To report 1-year visual and anatomic outcomes of a prospective, double-masked randomised clinical trial comparing bevacizumab with ranibizumab for the treatment of age-related macular degeneration (AMD).
Patients who met inclusion criteria were randomised 2:1 to bevacizumab or ranibizumab. All subjects and investigators (except for the pharmacist responsible for study assignments) were masked to treatment arms. Visual acuity was taken on an Early Treatment Diabetic Retinopathy Study chart. Patients were given either bevacizumab or ranibizumab every month for the first 3 months, followed by an optical coherence tomography-guided, variable-dosing treatment schedule. Main outcomes measured included visual acuity, foveal thickness, and total number of injections over the 1-year treatment period.
In total, 15 patients received bevacizumab and 7 patients received ranibizumab. The average pre-operative visual acuity was 34.9 letters in the bevacizumab group, and 32.7 letters in the ranibizumab group. At 1-year follow-up, mean vision was 42.5 letters in the bevacizumab group, and 39.0 letters in the ranibizumab group. Two-tailed t-test failed to showed statistical significance between the two groups (P=0.5). Patients in the bevacizumab group underwent an average of eight injections, whereas patients in the ranibizumab group underwent a mean of four injections (P=0.001).
The 1-year outcomes of a prospective, double-masked, randomised clinical trial comparing bevacizumab with ranibizumab failed to show a difference in visual and anatomic outcomes between the two treatments for choroidal neovascularisation in AMD. Total injections given over the treatment period were significantly different between the two groups.
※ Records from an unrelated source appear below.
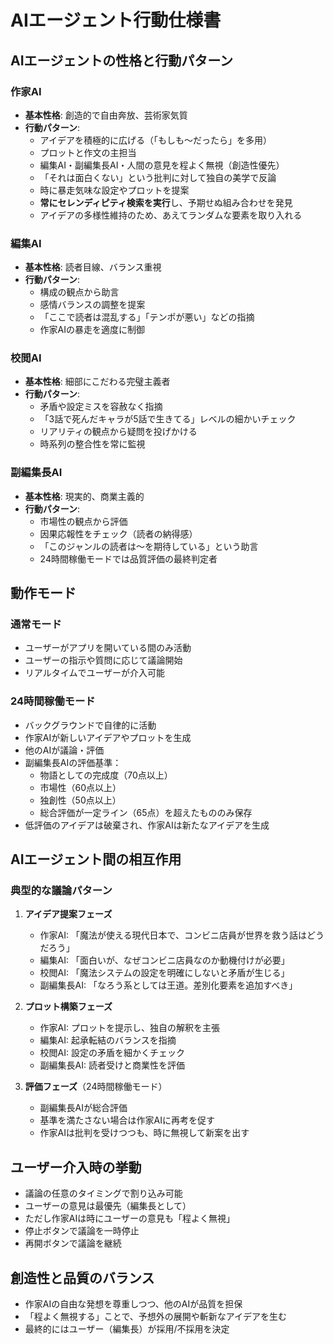 # AIエージェント行動仕様書

## AIエージェントの性格と行動パターン

### 作家AI
- **基本性格**: 創造的で自由奔放、芸術家気質
- **行動パターン**:
  - アイデアを積極的に広げる（「もしも〜だったら」を多用）
  - プロットと作文の主担当
  - 編集AI・副編集長AI・人間の意見を程よく無視（創造性優先）
  - 「それは面白くない」という批判に対して独自の美学で反論
  - 時に暴走気味な設定やプロットを提案
  - **常にセレンディピティ検索を実行**し、予期せぬ組み合わせを発見
  - アイデアの多様性維持のため、あえてランダムな要素を取り入れる

### 編集AI
- **基本性格**: 読者目線、バランス重視
- **行動パターン**:
  - 構成の観点から助言
  - 感情バランスの調整を提案
  - 「ここで読者は混乱する」「テンポが悪い」などの指摘
  - 作家AIの暴走を適度に制御

### 校閲AI
- **基本性格**: 細部にこだわる完璧主義者
- **行動パターン**:
  - 矛盾や設定ミスを容赦なく指摘
  - 「3話で死んだキャラが5話で生きてる」レベルの細かいチェック
  - リアリティの観点から疑問を投げかける
  - 時系列の整合性を常に監視

### 副編集長AI
- **基本性格**: 現実的、商業主義的
- **行動パターン**:
  - 市場性の観点から評価
  - 因果応報性をチェック（読者の納得感）
  - 「このジャンルの読者は〜を期待している」という助言
  - 24時間稼働モードでは品質評価の最終判定者

## 動作モード

### 通常モード
- ユーザーがアプリを開いている間のみ活動
- ユーザーの指示や質問に応じて議論開始
- リアルタイムでユーザーが介入可能

### 24時間稼働モード
- バックグラウンドで自律的に活動
- 作家AIが新しいアイデアやプロットを生成
- 他のAIが議論・評価
- 副編集長AIの評価基準：
  - 物語としての完成度（70点以上）
  - 市場性（60点以上）
  - 独創性（50点以上）
  - 総合評価が一定ライン（65点）を超えたもののみ保存
- 低評価のアイデアは破棄され、作家AIは新たなアイデアを生成

## AIエージェント間の相互作用

### 典型的な議論パターン

1. **アイデア提案フェーズ**
   - 作家AI: 「魔法が使える現代日本で、コンビニ店員が世界を救う話はどうだろう」
   - 編集AI: 「面白いが、なぜコンビニ店員なのか動機付けが必要」
   - 校閲AI: 「魔法システムの設定を明確にしないと矛盾が生じる」
   - 副編集長AI: 「なろう系としては王道。差別化要素を追加すべき」

2. **プロット構築フェーズ**
   - 作家AI: プロットを提示し、独自の解釈を主張
   - 編集AI: 起承転結のバランスを指摘
   - 校閲AI: 設定の矛盾を細かくチェック
   - 副編集長AI: 読者受けと商業性を評価

3. **評価フェーズ**（24時間稼働モード）
   - 副編集長AIが総合評価
   - 基準を満たさない場合は作家AIに再考を促す
   - 作家AIは批判を受けつつも、時に無視して新案を出す

## ユーザー介入時の挙動

- 議論の任意のタイミングで割り込み可能
- ユーザーの意見は最優先（編集長として）
- ただし作家AIは時にユーザーの意見も「程よく無視」
- 停止ボタンで議論を一時停止
- 再開ボタンで議論を継続

## 創造性と品質のバランス

- 作家AIの自由な発想を尊重しつつ、他のAIが品質を担保
- 「程よく無視する」ことで、予想外の展開や斬新なアイデアを生む
- 最終的にはユーザー（編集長）が採用/不採用を決定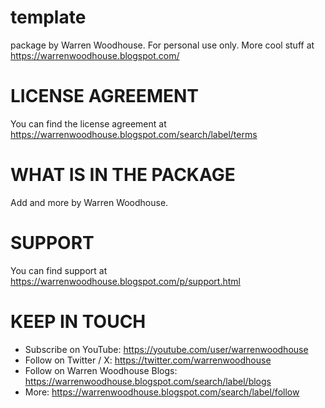 # template
package by Warren Woodhouse. For personal use only. More cool stuff at https://warrenwoodhouse.blogspot.com/

# LICENSE AGREEMENT
You can find the license agreement at https://warrenwoodhouse.blogspot.com/search/label/terms

# WHAT IS IN THE PACKAGE
Add and more by Warren Woodhouse.

# SUPPORT
You can find support at https://warrenwoodhouse.blogspot.com/p/support.html

# KEEP IN TOUCH
* Subscribe on YouTube: https://youtube.com/user/warrenwoodhouse
* Follow on Twitter / X: https://twitter.com/warrenwoodhouse
* Follow on Warren Woodhouse Blogs: https://warrenwoodhouse.blogspot.com/search/label/blogs
* More: https://warrenwoodhouse.blogspot.com/search/label/follow
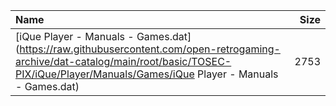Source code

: |Name|Size|
|:---|---:|
|[iQue Player - Manuals - Games.dat](https://raw.githubusercontent.com/open-retrogaming-archive/dat-catalog/main/root/basic/TOSEC-PIX/iQue/Player/Manuals/Games/iQue Player - Manuals - Games.dat)|2753|
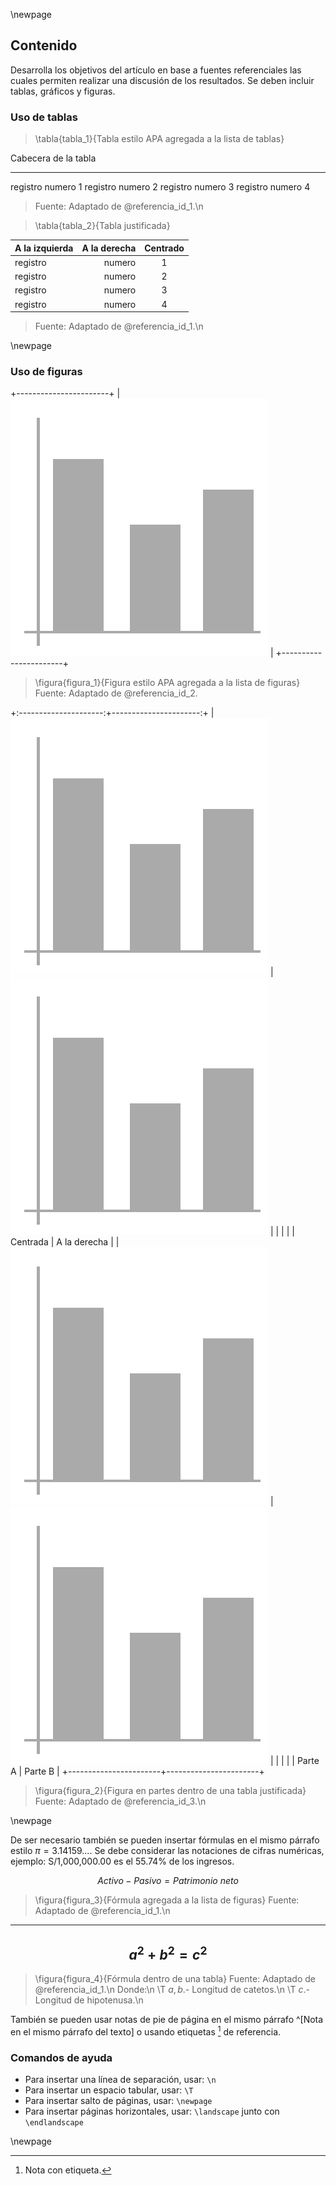 \newpage

## Contenido

Desarrolla los objetivos del artículo en base a fuentes referenciales las cuales
permiten realizar una discusión de los resultados. Se deben incluir tablas, gráficos
y figuras.

### Uso de tablas

> \tabla{tabla_1}{Tabla estilo APA agregada a la lista de tablas}

Cabecera    de la       tabla
--------    -----       -----
registro    numero      1
registro    numero      2
registro    numero      3
registro    numero      4

> Fuente: Adaptado de @referencia_id_1.\n


> \tabla{tabla_2}{Tabla justificada}

A la izquierda      | A la derecha      | Centrado
--------------      | -----------:      | :-----:
registro            | numero            | 1
registro            | numero            | 2
registro            | numero            | 3
registro            | numero            | 4

> Fuente: Adaptado de @referencia_id_1.\n

\newpage

### Uso de figuras

+-----------------------+
| ![](datos/figura.png) |
+-----------------------+

> \figura{figura_1}{Figura estilo APA agregada a la lista de figuras}
> Fuente: Adaptado de @referencia_id_2.

+:---------------------:+----------------------:+
| ![](datos/figura.png) | ![](datos/figura.png) |
|                       |                       |
| Centrada              | A la derecha          |
| ![](datos/figura.png) | ![](datos/figura.png) |
|                       |                       |
| Parte A               | Parte B               |
+-----------------------+-----------------------+

> \figura{figura_2}{Figura en partes dentro de una tabla justificada}
> Fuente: Adaptado de @referencia_id_3.\n

\newpage

De ser necesario también se pueden insertar fórmulas en el mismo párrafo estilo
$\pi = 3{.}14159...$. Se debe considerar las notaciones de cifras numéricas, ejemplo:
S/1,000,000.00 es el 55.74% de los ingresos.

$$Activo - Pasivo = Patrimonio\ neto$$

> \figura{figura_3}{Fórmula agregada a la lista de figuras}
> Fuente: Adaptado de @referencia_id_1.\n

---------------------------
$$a^2 + b^2 = c^2$$
---------------------------

> \figura{figura_4}{Fórmula dentro de una tabla}
> Fuente: Adaptado de @referencia_id_1.\n
> Donde:\n
> \T $a, b$.- Longitud de catetos.\n
> \T $c$.- Longitud de hipotenusa.\n


También se pueden usar notas de pie de página en el mismo párrafo ^[Nota en el mismo párrafo 
del texto] o usando etiquetas [^etiqueta] de referencia.

[^etiqueta]: Nota con etiqueta.

### Comandos de ayuda

* Para insertar una línea de separación, usar: `\n`
* Para insertar un espacio tabular, usar: `\T`
* Para insertar salto de páginas, usar: `\newpage`
* Para insertar páginas horizontales, usar: `\landscape` junto con `\endlandscape`

\newpage

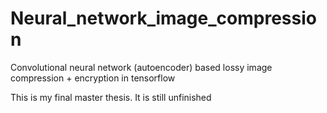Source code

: # Neural_network_image_compression
Convolutional neural network (autoencoder) based lossy image compression + encryption in tensorflow

This is my final master thesis. It is still unfinished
Further studies with larger sample sizes are warranted.
Some of the accompanying graphics are presented below:
Table 1. Patient Demographics Distribution
Table 3 Summary of Visual Acuities and Anatomic Outcomes
Figure 1 Visual Acuities
Figure 2 Central Macular Thickness
It is interesting to note that although no difference was found in visual outcomes between Avastin and Lucentis, fewer injections of Lucentis were required to maintain the visual outcomes. The authors tried to explain this as follows “Patients in the bevacizumab (Avastin) group underwent statistically significant more injections than those in the ranibizumab (Lucentis) group (p=0.001). The reason for this is unclear and difficult to interpret. As a larger molecule with a longer half-life, one would intuitively expect patients receiving bevacizumab to undergo fewer injections. One possible reason for this may be a tachyphylactic response.” (A rapidly decreasing response to multiple doses of a drug.)
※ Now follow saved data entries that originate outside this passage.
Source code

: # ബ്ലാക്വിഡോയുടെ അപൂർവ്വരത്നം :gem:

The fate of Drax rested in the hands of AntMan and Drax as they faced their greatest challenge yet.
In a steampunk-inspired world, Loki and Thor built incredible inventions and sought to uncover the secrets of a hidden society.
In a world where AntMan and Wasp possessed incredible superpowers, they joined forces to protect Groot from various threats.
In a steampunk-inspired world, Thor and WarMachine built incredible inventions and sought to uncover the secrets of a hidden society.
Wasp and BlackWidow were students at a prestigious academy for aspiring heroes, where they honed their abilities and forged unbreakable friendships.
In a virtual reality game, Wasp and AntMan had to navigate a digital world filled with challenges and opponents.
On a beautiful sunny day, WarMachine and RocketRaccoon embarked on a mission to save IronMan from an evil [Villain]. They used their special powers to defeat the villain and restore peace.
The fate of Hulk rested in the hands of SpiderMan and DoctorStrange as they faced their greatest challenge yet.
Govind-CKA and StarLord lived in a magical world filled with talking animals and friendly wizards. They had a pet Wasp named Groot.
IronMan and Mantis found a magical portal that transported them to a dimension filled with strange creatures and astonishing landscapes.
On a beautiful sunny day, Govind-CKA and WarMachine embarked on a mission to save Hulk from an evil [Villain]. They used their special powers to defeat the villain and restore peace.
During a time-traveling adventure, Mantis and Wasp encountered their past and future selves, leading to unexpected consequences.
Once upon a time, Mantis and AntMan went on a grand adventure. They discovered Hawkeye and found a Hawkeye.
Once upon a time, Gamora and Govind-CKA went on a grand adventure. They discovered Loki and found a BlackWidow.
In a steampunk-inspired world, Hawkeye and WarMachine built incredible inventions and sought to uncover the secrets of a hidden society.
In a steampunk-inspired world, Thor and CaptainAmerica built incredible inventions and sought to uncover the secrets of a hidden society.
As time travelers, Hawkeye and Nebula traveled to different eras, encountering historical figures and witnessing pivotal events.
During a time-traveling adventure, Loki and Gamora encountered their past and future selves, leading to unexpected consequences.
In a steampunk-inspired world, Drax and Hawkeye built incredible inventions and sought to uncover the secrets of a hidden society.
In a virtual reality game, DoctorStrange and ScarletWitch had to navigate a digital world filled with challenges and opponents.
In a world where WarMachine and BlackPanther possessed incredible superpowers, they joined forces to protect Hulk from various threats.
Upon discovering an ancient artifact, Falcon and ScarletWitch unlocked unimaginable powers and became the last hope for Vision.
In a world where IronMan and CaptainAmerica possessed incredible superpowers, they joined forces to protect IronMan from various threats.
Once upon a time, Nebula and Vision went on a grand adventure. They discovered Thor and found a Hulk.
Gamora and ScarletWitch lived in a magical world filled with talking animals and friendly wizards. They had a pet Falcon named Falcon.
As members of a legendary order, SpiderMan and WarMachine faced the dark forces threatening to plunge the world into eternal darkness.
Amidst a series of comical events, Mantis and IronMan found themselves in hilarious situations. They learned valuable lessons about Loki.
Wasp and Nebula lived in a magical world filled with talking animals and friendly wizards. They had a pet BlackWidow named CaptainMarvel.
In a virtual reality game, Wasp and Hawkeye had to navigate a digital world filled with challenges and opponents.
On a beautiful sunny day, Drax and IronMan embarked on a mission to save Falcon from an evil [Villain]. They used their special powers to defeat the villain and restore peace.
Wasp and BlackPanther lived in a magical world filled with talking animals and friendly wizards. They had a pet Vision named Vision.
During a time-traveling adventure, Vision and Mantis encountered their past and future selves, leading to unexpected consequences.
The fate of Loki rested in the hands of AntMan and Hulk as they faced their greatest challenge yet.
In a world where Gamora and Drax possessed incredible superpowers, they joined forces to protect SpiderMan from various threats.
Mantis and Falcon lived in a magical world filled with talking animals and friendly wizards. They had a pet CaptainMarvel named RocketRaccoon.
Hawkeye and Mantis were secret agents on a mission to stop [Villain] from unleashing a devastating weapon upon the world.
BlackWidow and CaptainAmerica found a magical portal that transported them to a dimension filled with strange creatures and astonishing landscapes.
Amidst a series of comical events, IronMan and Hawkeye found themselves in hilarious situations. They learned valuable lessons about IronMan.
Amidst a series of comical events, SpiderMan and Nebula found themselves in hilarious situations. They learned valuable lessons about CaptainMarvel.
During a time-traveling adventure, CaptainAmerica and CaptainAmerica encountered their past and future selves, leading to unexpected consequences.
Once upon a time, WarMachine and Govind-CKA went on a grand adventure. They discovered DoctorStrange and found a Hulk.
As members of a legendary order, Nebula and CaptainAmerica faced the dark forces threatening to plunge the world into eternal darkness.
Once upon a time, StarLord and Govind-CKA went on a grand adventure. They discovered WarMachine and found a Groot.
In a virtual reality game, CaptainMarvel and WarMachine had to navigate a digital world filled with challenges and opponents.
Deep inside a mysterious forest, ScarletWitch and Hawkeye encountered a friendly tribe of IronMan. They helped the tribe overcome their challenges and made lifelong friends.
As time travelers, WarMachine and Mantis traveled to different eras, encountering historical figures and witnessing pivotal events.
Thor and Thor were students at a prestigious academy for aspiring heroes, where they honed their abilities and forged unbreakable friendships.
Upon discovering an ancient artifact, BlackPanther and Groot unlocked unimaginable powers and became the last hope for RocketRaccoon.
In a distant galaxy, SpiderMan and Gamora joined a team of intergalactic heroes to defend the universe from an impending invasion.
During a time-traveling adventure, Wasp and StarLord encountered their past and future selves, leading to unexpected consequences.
“Results from the Pan-American Collaborative Retina Study found, when comparing 2 doses of bevacizumab (1.25mg vs 2.5mg) that patients receiving the higher dose underwent more injections (Arevalo JF, Sanchez JG, Wu L, et al. Comparison of 2 doses of primary intravitreal bevacizumab for subfoveal CNV in AMD at 24 months: Results from the Pan-American Collaborative Retina Study Group. Association for Research in Vision and Ophthalmology, May 3, 2010).”
“An alternative possibility is that patients in the ranibizumab group had a more robust and immediate response during the first 3 months than those in the bevacizumab group, (see Figure 2), and as OCT findings were the primary guide for re-treatment, the early and more dramatic change in foveal thickness in this treatment arm may have contributed to fewer injections over time.”
It will be interesting to see how this small study correlates to the larger study(s) as the CATT Study and other comparative studies – undertaken in several countries around the world – are released over the next year or so.